Work item.
Each line containing the string "href" should be copied out of the entries.

==== Extracted information ====

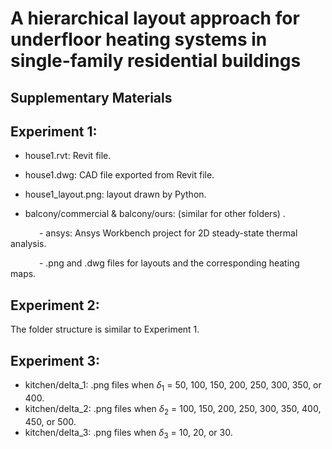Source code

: # A hierarchical layout approach for underfloor heating systems in single-family residential buildings
## **Supplementary Materials**


## Experiment 1:

- house1.rvt: Revit file.

- house1.dwg: CAD file exported from Revit file.

- house1_layout.png: layout drawn by Python.

- balcony/commercial & balcony/ours: (similar for other folders) .

&emsp;&emsp;&emsp; - ansys: Ansys  Workbench project for 2D steady-state thermal analysis.

&emsp;&emsp;&emsp; - .png and .dwg files for layouts and the corresponding heating maps.

## Experiment 2:
The folder structure is similar to Experiment 1.

## Experiment 3:
- kitchen/delta_1: .png files when $\delta_1$ = 50, 100, 150, 200, 250, 300, 350, or 400.
- kitchen/delta_2: .png files when $\delta_2$ = 100, 150, 200, 250, 300, 350, 400, 450, or 500.
- kitchen/delta_3: .png files when $\delta_3$ = 10, 20, or 30.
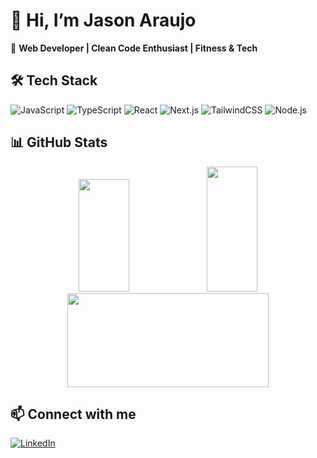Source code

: # 👋 Hi, I’m Jason Araujo

🚀 **Web Developer | Clean Code Enthusiast | Fitness & Tech**

## 🛠️ Tech Stack
![JavaScript](https://img.shields.io/badge/JavaScript-F7DF1E?style=flat&logo=javascript&logoColor=black)
![TypeScript](https://img.shields.io/badge/TypeScript-3178C6?style=flat&logo=typescript&logoColor=white)
![React](https://img.shields.io/badge/React-20232A?style=flat&logo=react&logoColor=61DAFB)
![Next.js](https://img.shields.io/badge/Next.js-000000?style=flat&logo=next.js&logoColor=white)
![TailwindCSS](https://img.shields.io/badge/TailwindCSS-06B6D4?style=flat&logo=tailwindcss&logoColor=white)
![Node.js](https://img.shields.io/badge/Node.js-339933?style=flat&logo=node.js&logoColor=white)

## 📊 GitHub Stats
<div align="center">
  <img src="https://github-readme-stats.vercel.app/api/top-langs/?username=JasonAraujo1&layout=compact&theme=default&bg_color=F8F9FA" width="40%" height="180">
  <img src="https://github-readme-stats.vercel.app/api?username=JasonAraujo1&show_icons=true&theme=default&bg_color=F8F9FA" width="40%" height="200">
</div>

<div align="center">
  <img src="https://github-readme-activity-graph.vercel.app/graph?username=JasonAraujo1&theme=github-light" width="80%" height="150">
</div>

## 📫 Connect with me
[![LinkedIn](https://img.shields.io/badge/LinkedIn-0077B5?style=flat&logo=linkedin&logoColor=white)](https://www.linkedin.com/in/araujojason)
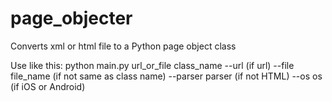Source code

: # page_objecter

Converts xml or html file to a Python page object class

Use like this:
python main.py url_or_file class_name --url (if url) --file file_name (if not same as class name) --parser parser (if not HTML) --os os (if iOS or Android)
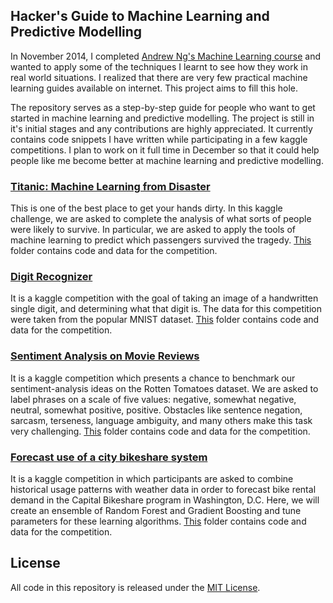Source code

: ## Hacker's Guide to Machine Learning and Predictive Modelling

In November 2014, I completed [Andrew Ng's Machine Learning course](https://www.coursera.org/course/ml) and wanted to apply some of the techniques I learnt to see how they work in real world situations. I realized that there are very few practical machine learning guides available on internet. This project aims to fill this hole.

The repository serves as a step-by-step guide for people who want to get started in machine learning and predictive modelling. The project is still in it's initial stages and any contributions are highly appreciated. It currently contains code snippets I have written while participating in a few kaggle competitions. I plan to work on it full time in December so that it could help people like me become better at machine learning and predictive modelling.

### [Titanic: Machine Learning from Disaster](https://www.kaggle.com/c/titanic-gettingStarted)

This is one of the best place to get your hands dirty. In this kaggle challenge, we are asked to complete the analysis of what sorts of people were likely to survive. In particular, we are asked to apply the tools of machine learning to predict which passengers survived the tragedy. [This](https://github.com/apeeyush/machine-learning/tree/master/titanic) folder contains code and data for the competition.

### [Digit Recognizer](https://www.kaggle.com/c/digit-recognizer)
It is a kaggle competition with the goal of taking an image of a handwritten single digit, and determining what that digit is. The data for this competition were taken from the popular MNIST dataset. [This](https://github.com/apeeyush/machine-learning/tree/master/digit_recognizer) folder contains code and data for the competition.

### [Sentiment Analysis on Movie Reviews](https://www.kaggle.com/c/sentiment-analysis-on-movie-reviews)
It is a kaggle competition which presents a chance to benchmark our sentiment-analysis ideas on the Rotten Tomatoes dataset. We are asked to label phrases on a scale of five values: negative, somewhat negative, neutral, somewhat positive, positive. Obstacles like sentence negation, sarcasm, terseness, language ambiguity, and many others make this task very challenging. [This](https://github.com/apeeyush/machine-learning/tree/master/sentiment-analysis-on-movie-review) folder contains code and data for the competition.

### [Forecast use of a city bikeshare system](https://www.kaggle.com/c/bike-sharing-demand)
It is a kaggle competition in which participants are asked to combine historical usage patterns with weather data in order to forecast bike rental demand in the Capital Bikeshare program in Washington, D.C. Here, we will create an ensemble of Random Forest and Gradient Boosting and tune parameters for these learning algorithms. [This](https://github.com/apeeyush/machine-learning/tree/master/bike-sharing-demand) folder contains code and data for the competition.

## License

All code in this repository is released under the [MIT License](http://www.opensource.org/licenses/MIT).
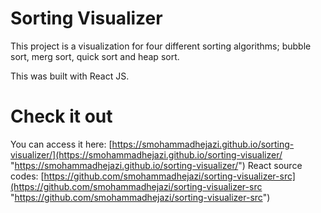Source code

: # Sorting Visualizer
This project is a visualization for four different sorting algorithms; bubble sort, merg sort, quick sort and heap sort.

This was built with React JS.

# Check it out
You can access it here:
[https://smohammadhejazi.github.io/sorting-visualizer/](https://smohammadhejazi.github.io/sorting-visualizer/ "https://smohammadhejazi.github.io/sorting-visualizer/")
React source codes:
[https://github.com/smohammadhejazi/sorting-visualizer-src](https://github.com/smohammadhejazi/sorting-visualizer-src "https://github.com/smohammadhejazi/sorting-visualizer-src")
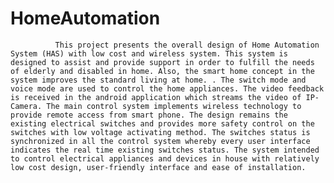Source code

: # HomeAutomation
              This project presents the overall design of Home Automation System (HAS) with low cost and wireless system. This system is designed to assist and provide support in order to fulfill the needs of elderly and disabled in home. Also, the smart home concept in the system improves the standard living at home. . The switch mode and voice mode are used to control the home appliances. The video feedback is received in the android application which streams the video of IP- Camera. The main control system implements wireless technology to provide remote access from smart phone. The design remains the existing electrical switches and provides more safety control on the switches with low voltage activating method. The switches status is synchronized in all the control system whereby every user interface indicates the real time existing switches status. The system intended to control electrical appliances and devices in house with relatively low cost design, user-friendly interface and ease of installation.
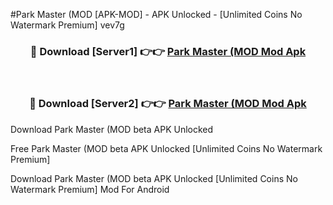 #Park Master (MOD [APK-MOD] - APK Unlocked - [Unlimited Coins No Watermark Premium] vev7g



<div align="center">

<h3>🔴 Download [Server1] 👉👉 <a href="https://momento.my/?title=Park_Master_(MOD">Park Master (MOD Mod Apk</a></h3><br>

<h3>🔴 Download [Server2] 👉👉 <a href="https://momento.my/?title=Park_Master_(MOD">Park Master (MOD Mod Apk</a></h3>
</div>



Download Park Master (MOD beta APK Unlocked

Free Park Master (MOD beta APK Unlocked [Unlimited Coins No Watermark Premium]

Download Park Master (MOD beta APK Unlocked [Unlimited Coins No Watermark Premium] Mod For Android
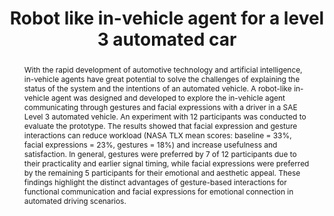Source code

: ---
layout: publication
sitemap: false
title: "Robot like in-vehicle agent for a level 3 automated car"
authors: Zeng, X., Alam, M. S., Bazilinskyy, P.
pdf: xingjian_1
image: xingjian_1.png
display: 
year: 2025
doi:
code: 
suppmat: https://www.dropbox.com/scl/fo/8xz3ok1s4zsagf7nytky5/AJQPehMbzmQAZ8ncz3LqjfQ?rlkey=25dct1vyd3dzqyxyvihy34h4u&st=zu8ty1mn
abstract: "With the rapid development of automotive technology and artificial intelligence, in-vehicle agents have great potential to solve the challenges of explaining the status of the system and the intentions of an automated vehicle. A robot-like in-vehicle agent was designed and developed to explore the in-vehicle agent communicating through gestures and facial expressions with a driver in a SAE Level 3 automated vehicle. An experiment with 12 participants was conducted to evaluate the prototype. The results showed that facial expression and gesture interactions can reduce workload (NASA TLX mean scores: baseline = 33%, facial expressions = 23%, gestures = 18%) and increase usefulness and satisfaction. In general, gestures were preferred by 7 of 12 participants due to their practicality and earlier signal timing, while facial expressions were preferred by the remaining 5 participants for their emotional and aesthetic appeal. These findings highlight the distinct advantages of gesture-based interactions for functional communication and facial expressions for emotional connection in automated driving scenarios."
---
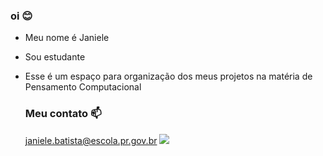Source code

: ### oi 😊

- Meu nome é Janiele
- Sou estudante
- Esse é um espaço para organização dos meus projetos na matéria de Pensamento Computacional

  ### Meu contato 📫
  janiele.batista@escola.pr.gov.br
  ![](https://media.tenor.com/tqERWt8lBYEAAAAC/calculating-puzzled.gif)
  


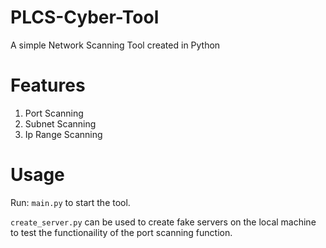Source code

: # PLCS-Cyber-Tool

A simple Network Scanning Tool created in Python

# Features
1. Port Scanning
2. Subnet Scanning
3. Ip Range Scanning

# Usage

Run: `main.py` to start the tool.

`create_server.py` can be used to create fake servers on the local machine to test the functionaility of the port scanning function.

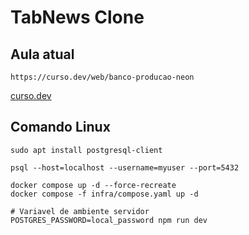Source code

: # TabNews Clone

## Aula atual

    https://curso.dev/web/banco-producao-neon

[curso.dev](https://curso.dev/web/github-milestones-issues)

## Comando Linux

    sudo apt install postgresql-client

    psql --host=localhost --username=myuser --port=5432

    docker compose up -d --force-recreate
    docker compose -f infra/compose.yaml up -d

    # Variavel de ambiente servidor
    POSTGRES_PASSWORD=local_password npm run dev
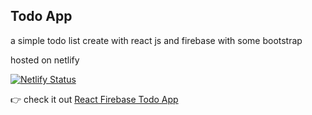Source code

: ## Todo App

a simple todo list create with react js and firebase with some bootstrap

hosted on netlify

[![Netlify Status](https://api.netlify.com/api/v1/badges/3149bb09-8a91-4b9f-8aa5-660bfb6dba9e/deploy-status)](https://app.netlify.com/sites/nifty-williams-c74362/deploys)

👉 check it out [React Firebase Todo App](https://todo-list-react-firebase-1.netlify.app/)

====

Finished task.
<h3>🔴 Download [Server1] 👉👉 <a href="https://momento.my/?title=Park_Master_(MOD">Park Master (MOD Mod Apk</a></h3><br>
<h3>🔴 Download [Server2] 👉👉 <a href="https://momento.my/?title=Park_Master_(MOD">Park Master (MOD Mod Apk</a></h3>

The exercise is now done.